Assignment:
An exact copy of the listing below is the answer, with the pictures removed.

The data:
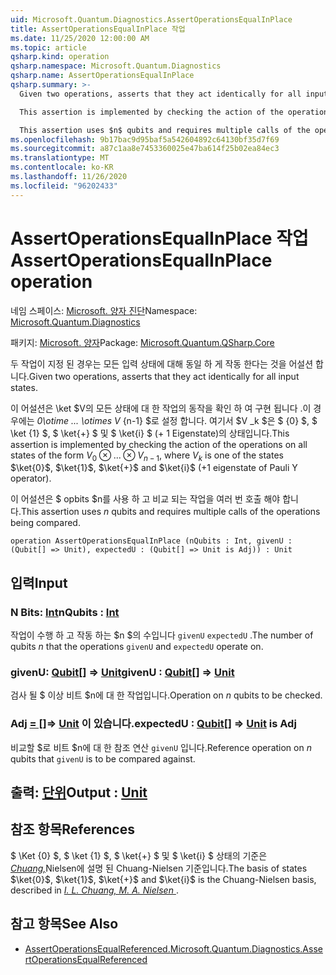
 ```yaml
---
uid: Microsoft.Quantum.Diagnostics.AssertOperationsEqualInPlace
title: AssertOperationsEqualInPlace 작업
ms.date: 11/25/2020 12:00:00 AM
ms.topic: article
qsharp.kind: operation
qsharp.namespace: Microsoft.Quantum.Diagnostics
qsharp.name: AssertOperationsEqualInPlace
qsharp.summary: >-
  Given two operations, asserts that they act identically for all input states.

  This assertion is implemented by checking the action of the operations on all states of the form $V_0 \otimes ... \otimes V_{n-1}$, where $V_k$ is one of the states $\ket{0}$, $\ket{1}$, $\ket{+}$ and $\ket{i}$ (+1 eigenstate of Pauli Y operator).

  This assertion uses $n$ qubits and requires multiple calls of the operations being compared.
ms.openlocfilehash: 9b17bac9d95baf5a542604892c64130bf35d7f69
ms.sourcegitcommit: a87c1aa8e7453360025e47ba614f25b02ea84ec3
ms.translationtype: MT
ms.contentlocale: ko-KR
ms.lasthandoff: 11/26/2020
ms.locfileid: "96202433"
---
```

# <a name="assertoperationsequalinplace-operation"></a><span data-ttu-id="45691-102">AssertOperationsEqualInPlace 작업</span><span class="sxs-lookup"><span data-stu-id="45691-102">AssertOperationsEqualInPlace operation</span></span>

<span data-ttu-id="45691-103">네임 스페이스: [Microsoft. 양자 진단](xref:Microsoft.Quantum.Diagnostics)</span><span class="sxs-lookup"><span data-stu-id="45691-103">Namespace: [Microsoft.Quantum.Diagnostics](xref:Microsoft.Quantum.Diagnostics)</span></span>

<span data-ttu-id="45691-104">패키지: [Microsoft. 양자](https://nuget.org/packages/Microsoft.Quantum.QSharp.Core)</span><span class="sxs-lookup"><span data-stu-id="45691-104">Package: [Microsoft.Quantum.QSharp.Core](https://nuget.org/packages/Microsoft.Quantum.QSharp.Core)</span></span>


<span data-ttu-id="45691-105">두 작업이 지정 된 경우는 모든 입력 상태에 대해 동일 하 게 작동 한다는 것을 어설션 합니다.</span><span class="sxs-lookup"><span data-stu-id="45691-105">Given two operations, asserts that they act identically for all input states.</span></span>

<span data-ttu-id="45691-106">이 어설션은 \ket $V의 모든 상태에 대 한 작업의 동작을 확인 하 여 구현 됩니다 .이 경우에는 _0\otime ... \otimes V_ {n-1} $로 설정 합니다. 여기서 $V _k $은 $ {0} $, $ \ket {1} $, $ \ket{+} $ 및 $ \ket{i} $ (+ 1 Eigenstate)의 상태입니다.</span><span class="sxs-lookup"><span data-stu-id="45691-106">This assertion is implemented by checking the action of the operations on all states of the form $V_0 \otimes ... \otimes V_{n-1}$, where $V_k$ is one of the states $\ket{0}$, $\ket{1}$, $\ket{+}$ and $\ket{i}$ (+1 eigenstate of Pauli Y operator).</span></span>

<span data-ttu-id="45691-107">이 어설션은 $ opbits $n를 사용 하 고 비교 되는 작업을 여러 번 호출 해야 합니다.</span><span class="sxs-lookup"><span data-stu-id="45691-107">This assertion uses $n$ qubits and requires multiple calls of the operations being compared.</span></span>

```qsharp
operation AssertOperationsEqualInPlace (nQubits : Int, givenU : (Qubit[] => Unit), expectedU : (Qubit[] => Unit is Adj)) : Unit
```


## <a name="input"></a><span data-ttu-id="45691-108">입력</span><span class="sxs-lookup"><span data-stu-id="45691-108">Input</span></span>

### <a name="nqubits--int"></a><span data-ttu-id="45691-109">N Bits: [Int](xref:microsoft.quantum.lang-ref.int)</span><span class="sxs-lookup"><span data-stu-id="45691-109">nQubits : [Int](xref:microsoft.quantum.lang-ref.int)</span></span>

<span data-ttu-id="45691-110">작업이 수행 하 고 작동 하는 $n $의 수입니다 `givenU` `expectedU` .</span><span class="sxs-lookup"><span data-stu-id="45691-110">The number of qubits $n$ that the operations `givenU` and `expectedU` operate on.</span></span>


### <a name="givenu--qubit--unit"></a><span data-ttu-id="45691-111">givenU: [Qubit](xref:microsoft.quantum.lang-ref.qubit)[] => [Unit](xref:microsoft.quantum.lang-ref.unit)</span><span class="sxs-lookup"><span data-stu-id="45691-111">givenU : [Qubit](xref:microsoft.quantum.lang-ref.qubit)[] => [Unit](xref:microsoft.quantum.lang-ref.unit)</span></span> 

<span data-ttu-id="45691-112">검사 될 $ 이상 비트 $n에 대 한 작업입니다.</span><span class="sxs-lookup"><span data-stu-id="45691-112">Operation on $n$ qubits to be checked.</span></span>


### <a name="expectedu--qubit--unit--is-adj"></a><span data-ttu-id="45691-113">Adj [= []](xref:microsoft.quantum.lang-ref.qubit)=> [Unit](xref:microsoft.quantum.lang-ref.unit)  이 있습니다.</span><span class="sxs-lookup"><span data-stu-id="45691-113">expectedU : [Qubit](xref:microsoft.quantum.lang-ref.qubit)[] => [Unit](xref:microsoft.quantum.lang-ref.unit)  is Adj</span></span>

<span data-ttu-id="45691-114">비교할 $로 비트 $n에 대 한 참조 연산 `givenU` 입니다.</span><span class="sxs-lookup"><span data-stu-id="45691-114">Reference operation on $n$ qubits that `givenU` is to be compared against.</span></span>



## <a name="output--unit"></a><span data-ttu-id="45691-115">출력: [단위](xref:microsoft.quantum.lang-ref.unit)</span><span class="sxs-lookup"><span data-stu-id="45691-115">Output : [Unit](xref:microsoft.quantum.lang-ref.unit)</span></span>



## <a name="references"></a><span data-ttu-id="45691-116">참조 항목</span><span class="sxs-lookup"><span data-stu-id="45691-116">References</span></span>

<span data-ttu-id="45691-117">$ \Ket {0} $, $ \ket {1} $, $ \ket{+} $ 및 $ \ket{i} $ 상태의 기준은 [ *Chuang,*](https://arxiv.org/abs/quant-ph/9610001)Nielsen에 설명 된 Chuang-Nielsen 기준입니다.</span><span class="sxs-lookup"><span data-stu-id="45691-117">The basis of states $\ket{0}$, $\ket{1}$, $\ket{+}$ and $\ket{i}$ is the Chuang-Nielsen basis, described in [ *I. L. Chuang, M. A. Nielsen* ](https://arxiv.org/abs/quant-ph/9610001).</span></span>

## <a name="see-also"></a><span data-ttu-id="45691-118">참고 항목</span><span class="sxs-lookup"><span data-stu-id="45691-118">See Also</span></span>

- [<span data-ttu-id="45691-119">AssertOperationsEqualReferenced.</span><span class="sxs-lookup"><span data-stu-id="45691-119">Microsoft.Quantum.Diagnostics.AssertOperationsEqualReferenced</span></span>](xref:Microsoft.Quantum.Diagnostics.AssertOperationsEqualReferenced)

Response to the task:
 ```yaml
---
uid: Microsoft.Quantum.Diagnostics.AssertOperationsEqualInPlace
title: AssertOperationsEqualInPlace 작업
ms.date: 11/25/2020 12:00:00 AM
ms.topic: article
qsharp.kind: operation
qsharp.namespace: Microsoft.Quantum.Diagnostics
qsharp.name: AssertOperationsEqualInPlace
qsharp.summary: >-
  Given two operations, asserts that they act identically for all input states.

  This assertion is implemented by checking the action of the operations on all states of the form $V_0 \otimes ... \otimes V_{n-1}$, where $V_k$ is one of the states $\ket{0}$, $\ket{1}$, $\ket{+}$ and $\ket{i}$ (+1 eigenstate of Pauli Y operator).

  This assertion uses $n$ qubits and requires multiple calls of the operations being compared.
ms.openlocfilehash: 9b17bac9d95baf5a542604892c64130bf35d7f69
ms.sourcegitcommit: a87c1aa8e7453360025e47ba614f25b02ea84ec3
ms.translationtype: MT
ms.contentlocale: ko-KR
ms.lasthandoff: 11/26/2020
ms.locfileid: "96202433"
---
```

# <a name="assertoperationsequalinplace-operation"></a><span data-ttu-id="45691-102">AssertOperationsEqualInPlace 작업</span><span class="sxs-lookup"><span data-stu-id="45691-102">AssertOperationsEqualInPlace operation</span></span>

<span data-ttu-id="45691-103">네임 스페이스: [Microsoft. 양자 진단](xref:Microsoft.Quantum.Diagnostics)</span><span class="sxs-lookup"><span data-stu-id="45691-103">Namespace: [Microsoft.Quantum.Diagnostics](xref:Microsoft.Quantum.Diagnostics)</span></span>

<span data-ttu-id="45691-104">패키지: [Microsoft. 양자](https://nuget.org/packages/Microsoft.Quantum.QSharp.Core)</span><span class="sxs-lookup"><span data-stu-id="45691-104">Package: [Microsoft.Quantum.QSharp.Core](https://nuget.org/packages/Microsoft.Quantum.QSharp.Core)</span></span>


<span data-ttu-id="45691-105">두 작업이 지정 된 경우는 모든 입력 상태에 대해 동일 하 게 작동 한다는 것을 어설션 합니다.</span><span class="sxs-lookup"><span data-stu-id="45691-105">Given two operations, asserts that they act identically for all input states.</span></span>

<span data-ttu-id="45691-106">이 어설션은 \ket $V의 모든 상태에 대 한 작업의 동작을 확인 하 여 구현 됩니다 .이 경우에는 _0\otime ... \otimes V_ {n-1} $로 설정 합니다. 여기서 $V _k $은 $ {0} $, $ \ket {1} $, $ \ket{+} $ 및 $ \ket{i} $ (+ 1 Eigenstate)의 상태입니다.</span><span class="sxs-lookup"><span data-stu-id="45691-106">This assertion is implemented by checking the action of the operations on all states of the form $V_0 \otimes ... \otimes V_{n-1}$, where $V_k$ is one of the states $\ket{0}$, $\ket{1}$, $\ket{+}$ and $\ket{i}$ (+1 eigenstate of Pauli Y operator).</span></span>

<span data-ttu-id="45691-107">이 어설션은 $ opbits $n를 사용 하 고 비교 되는 작업을 여러 번 호출 해야 합니다.</span><span class="sxs-lookup"><span data-stu-id="45691-107">This assertion uses $n$ qubits and requires multiple calls of the operations being compared.</span></span>

```qsharp
operation AssertOperationsEqualInPlace (nQubits : Int, givenU : (Qubit[] => Unit), expectedU : (Qubit[] => Unit is Adj)) : Unit
```


## <a name="input"></a><span data-ttu-id="45691-108">입력</span><span class="sxs-lookup"><span data-stu-id="45691-108">Input</span></span>

### <a name="nqubits--int"></a><span data-ttu-id="45691-109">N Bits: [Int](xref:microsoft.quantum.lang-ref.int)</span><span class="sxs-lookup"><span data-stu-id="45691-109">nQubits : [Int](xref:microsoft.quantum.lang-ref.int)</span></span>

<span data-ttu-id="45691-110">작업이 수행 하 고 작동 하는 $n $의 수입니다 `givenU` `expectedU` .</span><span class="sxs-lookup"><span data-stu-id="45691-110">The number of qubits $n$ that the operations `givenU` and `expectedU` operate on.</span></span>


### <a name="givenu--qubit--unit"></a><span data-ttu-id="45691-111">givenU: [Qubit](xref:microsoft.quantum.lang-ref.qubit)[] => [Unit](xref:microsoft.quantum.lang-ref.unit)</span><span class="sxs-lookup"><span data-stu-id="45691-111">givenU : [Qubit](xref:microsoft.quantum.lang-ref.qubit)[] => [Unit](xref:microsoft.quantum.lang-ref.unit)</span></span> 

<span data-ttu-id="45691-112">검사 될 $ 이상 비트 $n에 대 한 작업입니다.</span><span class="sxs-lookup"><span data-stu-id="45691-112">Operation on $n$ qubits to be checked.</span></span>


### <a name="expectedu--qubit--unit--is-adj"></a><span data-ttu-id="45691-113">Adj [= []](xref:microsoft.quantum.lang-ref.qubit)=> [Unit](xref:microsoft.quantum.lang-ref.unit)  이 있습니다.</span><span class="sxs-lookup"><span data-stu-id="45691-113">expectedU : [Qubit](xref:microsoft.quantum.lang-ref.qubit)[] => [Unit](xref:microsoft.quantum.lang-ref.unit)  is Adj</span></span>

<span data-ttu-id="45691-114">비교할 $로 비트 $n에 대 한 참조 연산 `givenU` 입니다.</span><span class="sxs-lookup"><span data-stu-id="45691-114">Reference operation on $n$ qubits that `givenU` is to be compared against.</span></span>



## <a name="output--unit"></a><span data-ttu-id="45691-115">출력: [단위](xref:microsoft.quantum.lang-ref.unit)</span><span class="sxs-lookup"><span data-stu-id="45691-115">Output : [Unit](xref:microsoft.quantum.lang-ref.unit)</span></span>



## <a name="references"></a><span data-ttu-id="45691-116">참조 항목</span><span class="sxs-lookup"><span data-stu-id="45691-116">References</span></span>

<span data-ttu-id="45691-117">$ \Ket {0} $, $ \ket {1} $, $ \ket{+} $ 및 $ \ket{i} $ 상태의 기준은 [ *Chuang,*](https://arxiv.org/abs/quant-ph/9610001)Nielsen에 설명 된 Chuang-Nielsen 기준입니다.</span><span class="sxs-lookup"><span data-stu-id="45691-117">The basis of states $\ket{0}$, $\ket{1}$, $\ket{+}$ and $\ket{i}$ is the Chuang-Nielsen basis, described in [ *I. L. Chuang, M. A. Nielsen* ](https://arxiv.org/abs/quant-ph/9610001).</span></span>

## <a name="see-also"></a><span data-ttu-id="45691-118">참고 항목</span><span class="sxs-lookup"><span data-stu-id="45691-118">See Also</span></span>

- [<span data-ttu-id="45691-119">AssertOperationsEqualReferenced.</span><span class="sxs-lookup"><span data-stu-id="45691-119">Microsoft.Quantum.Diagnostics.AssertOperationsEqualReferenced</span></span>](xref:Microsoft.Quantum.Diagnostics.AssertOperationsEqualReferenced)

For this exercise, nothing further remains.